I'm not suggesting for a second that you have sympathy for Harper, but just stop and reflect on what he's calling the prime minister. DW's speech was singularly visceral, vitriolic, and vindictive.

Think about the stakes. This was no ordinary speech. It was made on the eve of a federal election which everyone knew that the target of that vitriol was going to win.

Whatever your political views, one thing cannot be doubted: this was an incredibly risky move. DW was taking a huge political gamble. He was rolling the dice in a high stakes game of chicken.

But there were two problems with this game: 1) he was gambling with the public's money, not his own; 2) the odds were stacked so high against him that it's hard to believe that this speech was really about whether Harper won a minority or a majority government.

The two lines in italics get the closest to what was really going on here. Harper allegedly said that he didn't need NL to win a federal election. That's an incredibly nasty and dismissive thing for a prime minister to say, but in terms of pure, Machiavellian politics, it was true: he won the election without any MPs from NL, and he's governing the country today without any MPs from NL.

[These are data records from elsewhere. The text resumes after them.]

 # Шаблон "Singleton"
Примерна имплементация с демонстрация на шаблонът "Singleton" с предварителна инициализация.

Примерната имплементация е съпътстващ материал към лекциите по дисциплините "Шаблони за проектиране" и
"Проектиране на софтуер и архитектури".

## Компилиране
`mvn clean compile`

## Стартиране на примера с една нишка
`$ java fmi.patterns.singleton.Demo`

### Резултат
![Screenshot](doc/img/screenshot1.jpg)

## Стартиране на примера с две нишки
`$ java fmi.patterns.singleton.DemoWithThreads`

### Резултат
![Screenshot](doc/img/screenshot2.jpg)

DW's response was, essentially, screw you! If you dismiss us, we'll dismiss you. That may work well on the playground, but federal-provincial relations is an entirely different matter. Last month, Orwellian News reflected on the options DW had before him: http://orwellianspin.blogspot.com/2009/03/paradoxes-and-polemics.html
http://orwellianspin.blogspot.com/2009/03/abc-redux.html

Imagine that you're in charge of a regional office in a much larger corporation. Your boss is a jerk and you hate him, but you have to work with him nonetheless. You may despise the little creep, but you have to work with him to ensure that your regional office gets its fair share of funding and support. So what's the best way to achieve your goals?

You could throw a fit during a meeting, froth at the mouth, call him every name in the book, and launch a scorched-earth war against him. You could do this right away, before you have lined up sufficient support from the other regional offices, and while your boss is in a relatively strong position.

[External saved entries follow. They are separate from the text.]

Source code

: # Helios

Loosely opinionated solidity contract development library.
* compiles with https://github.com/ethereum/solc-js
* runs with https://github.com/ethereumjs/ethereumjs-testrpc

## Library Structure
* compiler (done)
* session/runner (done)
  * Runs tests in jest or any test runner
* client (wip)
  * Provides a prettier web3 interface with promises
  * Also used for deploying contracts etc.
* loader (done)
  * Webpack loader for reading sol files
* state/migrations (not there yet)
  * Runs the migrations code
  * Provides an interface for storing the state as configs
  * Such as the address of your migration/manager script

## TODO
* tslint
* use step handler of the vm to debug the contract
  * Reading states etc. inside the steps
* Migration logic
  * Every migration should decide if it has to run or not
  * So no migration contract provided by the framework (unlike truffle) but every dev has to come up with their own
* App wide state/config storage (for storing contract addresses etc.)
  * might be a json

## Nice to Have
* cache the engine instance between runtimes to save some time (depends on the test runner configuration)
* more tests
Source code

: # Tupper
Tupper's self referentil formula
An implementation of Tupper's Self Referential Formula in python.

Alternately, you could smile when he jerks you around, bide your time, keep him in the dark, and maximize your short-term position while you pursue your long-term goal of removing him. You could wait for the right moment to act decisely when conditions are ripe for success. I leave it to you to decide which tactic is the dumb one.

But, in retrospect, I think dumbness explains only part of the puzzle. Another important part is recklessness: Dangovt seems addicted to risky behaviour and unnecessary brinksmanship.

Whether it's meddling with the MUN presidential search, antagonizing the nurses, or allowing Wiseman to remain in cabinet, Dangovt has shown a consistent pattern of recklessness.

This recklessness gets sold to the public in various guises -- passion, pride, patiotism, optimism, determination -- but let's not lose sight that it is, in the end, risky business.

And that's how we got to the latest scandal.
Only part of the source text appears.